0

I have a table with each row representing a person. In this table there are a lot of duplicates that I want to get rid of. I want to deduplicate based on name and age only. However, the information in columns can be spread between different rows for the same employee. For example:

name age height eye_color weight
John 32 null green null
John 32 null null 75
John 32 180 null null
John 32 null null 74

In this example, the expected output would be:

name age height eye_color weight
John 32 180 green 75

Note that it doesn't matter if the weight is 75 or 74, the order is not important for my use case, I just want to fill as much null as possible, while removing duplicates.

There is a unicity constraint on some columns, so simply updating all rows with the desired values and then keeping one row per group is not an option unfortunately, ie updating the table to look like this:

name age height eye_color weight
John 32 180 green 75
John 32 180 green 75
John 32 180 green 75
John 32 180 green 75

before deduplicating is not possible.

If age or name is null for an employee, it shouldn't be deduplicated at all.

A similar question on stackoverflow was Remove duplicates with less null values but they only keep the row with the least amount of null so it's not really solving my problem.

However, maybe there is something to do with some aggregation as shown in PostgreSQL: get first non null value per group but I couldn't get anything to work for the moment.

Any idea?

Thanks.

victorfink
  • 343
  • 4
  • 17

1 Answers1

1

Simple group by combined with max as an aggregation function should do the trick

SELECT
 name,
 age,
 max(height),
 max(eye_color),
 max(weight)
FROM
 employees
GROUP BY
 name, age
WHERE
 name is not null and age is not null;

Here we always get biggest value so any other than null should be present if available.
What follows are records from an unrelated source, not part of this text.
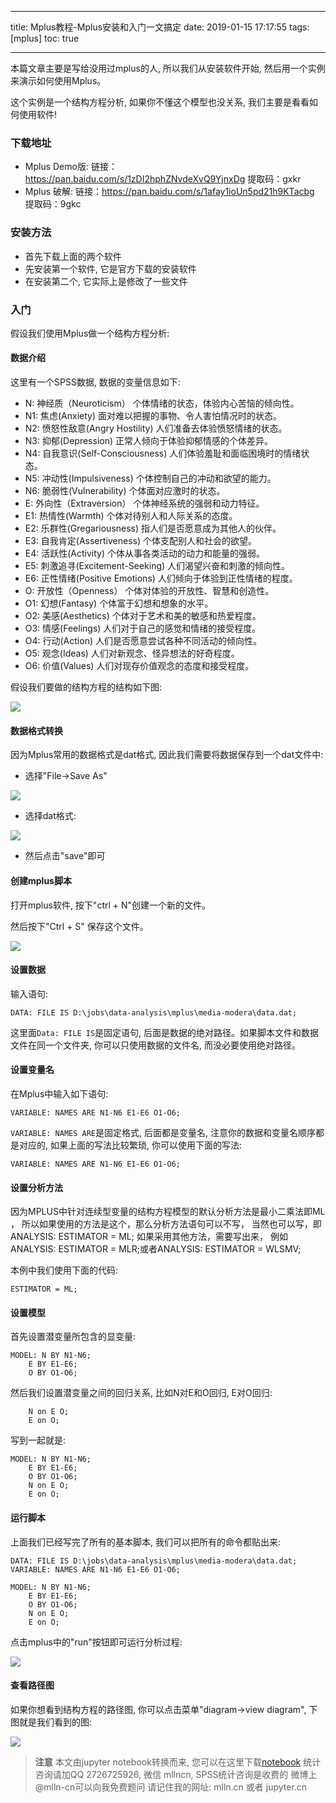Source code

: 
---
title: Mplus教程-Mplus安装和入门一文搞定
date: 2019-01-15 17:17:55
tags: [mplus]
toc: true

---


<span></span>
<!-- more -->

本篇文章主要是写给没用过mplus的人, 所以我们从安装软件开始, 然后用一个实例来演示如何使用Mplus。

这个实例是一个结构方程分析, 如果你不懂这个模型也没关系, 我们主要是看看如何使用软件!

### 下载地址

- Mplus Demo版: 链接：https://pan.baidu.com/s/1zDI2hphZNvdeXvQ9YjnxDg 提取码：gxkr 
- Mplus 破解: 链接：https://pan.baidu.com/s/1afay1ioUn5pd21h9KTacbg 提取码：9gkc 

### 安装方法

- 首先下载上面的两个软件
- 先安装第一个软件, 它是官方下载的安装软件
- 在安装第二个, 它实际上是修改了一些文件

### 入门

假设我们使用Mplus做一个结构方程分析:

#### 数据介绍

这里有一个SPSS数据, 数据的变量信息如下:


- N: 神经质（Neuroticism）	个体情绪的状态，体验内心苦恼的倾向性。
- N1:	焦虑(Anxiety)	面对难以把握的事物、令人害怕情况时的状态。
- N2:	愤怒性敌意(Angry Hostility)	人们准备去体验愤怒情绪的状态。
- N3:	抑郁(Depression)	正常人倾向于体验抑郁情感的个体差异。
- N4:	自我意识(Self-Consciousness)	人们体验羞耻和面临困境时的情绪状态。
- N5:	冲动性(Impulsiveness)	个体控制自己的冲动和欲望的能力。
- N6:	脆弱性(Vulnerability)	个体面对应激时的状态。
- E: 外向性（Extraversion）	个体神经系统的强弱和动力特征。
- E1:	热情性(Warmth)	个体对待别人和人际关系的态度。
- E2:	乐群性(Gregariousness)	指人们是否愿意成为其他人的伙伴。
- E3:	自我肯定(Assertiveness)	个体支配别人和社会的欲望。
- E4:	活跃性(Activity)	个体从事各类活动的动力和能量的强弱。
- E5:	刺激追寻(Excitement-Seeking)	人们渴望兴奋和刺激的倾向性。
- E6:	正性情绪(Positive Emotions)	人们倾向于体验到正性情绪的程度。
- O: 开放性（Openness）	个体对体验的开放性、智慧和创造性。
- O1:	幻想(Fantasy)	个体富于幻想和想象的水平。
- O2:	美感(Aesthetics)	个体对于艺术和美的敏感和热爱程度。
- O3:	情感(Feelings)	人们对于自己的感觉和情绪的接受程度。
- O4:	行动(Action)	人们是否愿意尝试各种不同活动的倾向性。
- O5:	观念(Ideas)	人们对新观念、怪异想法的好奇程度。
- O6:	价值(Values)	人们对现存价值观念的态度和接受程度。


假设我们要做的结构方程的结构如下图:

<img src="images/no-data-diagram.png" />


#### 数据格式转换

因为Mplus常用的数据格式是dat格式, 因此我们需要将数据保存到一个dat文件中:

- 选择"File->Save As"

<img src="images/spss-save-as.png" />

- 选择dat格式:

<img src="images/spss-save-as-dat.png" />

- 然后点击"save"即可


#### 创建mplus脚本

打开mplus软件, 按下"ctrl + N"创建一个新的文件。

然后按下"Ctrl + S" 保存这个文件。

<img src="images/mplus-save.png" />

#### 设置数据

输入语句:

```
DATA: FILE IS D:\jobs\data-analysis\mplus\media-modera\data.dat;
```

这里面`Data: FILE IS`是固定语句, 后面是数据的绝对路径。如果脚本文件和数据文件在同一个文件夹, 你可以只使用数据的文件名, 而没必要使用绝对路径。

#### 设置变量名

在Mplus中输入如下语句:

```
VARIABLE: NAMES ARE N1-N6 E1-E6 O1-O6;
```

`VARIABLE: NAMES ARE`是固定格式, 后面都是变量名, 注意你的数据和变量名顺序都是对应的, 如果上面的写法比较繁琐, 你可以使用下面的写法:

```
VARIABLE: NAMES ARE N1-N6 E1-E6 O1-O6;
```

#### 设置分析方法

因为MPLUS中针对连续型变量的结构方程模型的默认分析方法是最小二乘法即ML ，
所以如果使用的方法是这个，那么分析方法语句可以不写，
当然也可以写，即ANALYSIS: ESTIMATOR = ML; 如果采用其他方法，需要写出来，
例如 ANALYSIS: ESTIMATOR = MLR;或者ANALYSIS: ESTIMATOR = WLSMV;

本例中我们使用下面的代码:

```
ESTIMATOR = ML;
```

#### 设置模型

首先设置潜变量所包含的显变量:

```
MODEL: N BY N1-N6;
    E BY E1-E6;
    O BY O1-O6;
```

然后我们设置潜变量之间的回归关系, 比如N对E和O回归, E对O回归:

```
    N on E O;
    E on O;
```

写到一起就是:

```
MODEL: N BY N1-N6;
    E BY E1-E6;
    O BY O1-O6;
    N on E O;
    E on O;
```

#### 运行脚本

上面我们已经写完了所有的基本脚本, 我们可以把所有的命令都贴出来:

```
DATA: FILE IS D:\jobs\data-analysis\mplus\media-modera\data.dat;
VARIABLE: NAMES ARE N1-N6 E1-E6 O1-O6;

MODEL: N BY N1-N6;
    E BY E1-E6;
    O BY O1-O6;
    N on E O;
    E on O;
```

点击mplus中的"run"按钮即可运行分析过程:

<img src="images/run-mplus.png" />

#### 查看路径图

如果你想看到结构方程的路径图, 你可以点击菜单"diagram->view diagram", 下图就是我们看到的图:

<img src="images/diagram-path.png" />


> **注意**
> 本文由jupyter notebook转换而来, 您可以在这里下载[notebook](Mplus安装和入门一文搞定.ipynb)
> 统计咨询请加QQ 2726725926, 微信 mllncn,  SPSS统计咨询是收费的
> 微博上@mlln-cn可以向我免费题问
> 请记住我的网址: mlln.cn 或者 jupyter.cn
For deduplicate data in your table, one way could be insert desired result into a temporary table, delete old data from employee table and insert data back from temporary table:

create table temporary_employee (
 name varchar,
 age integer,
 height integer,
 eye_color varchar,
 weight integer
);

insert into temporary_employee (name, age, height, eye_color, weight) 
(
SELECT
 name,
 age,
 max(height),
 max(eye_color),
 max(weight)
FROM
 employees
GROUP BY
 name, age
WHERE
 name is not null and age is not null
);

DELETE FROM employees;

INSERT INTO employees (name, age, height, eye_color, weight) (
SELECT name, age, height, eye_color, weight FROM temporary_employee);

DROP table temporary_employee;

In some database engines there is insert command with has an argument to overwrite all data, but I didn't find such paramter in PostgreSQL.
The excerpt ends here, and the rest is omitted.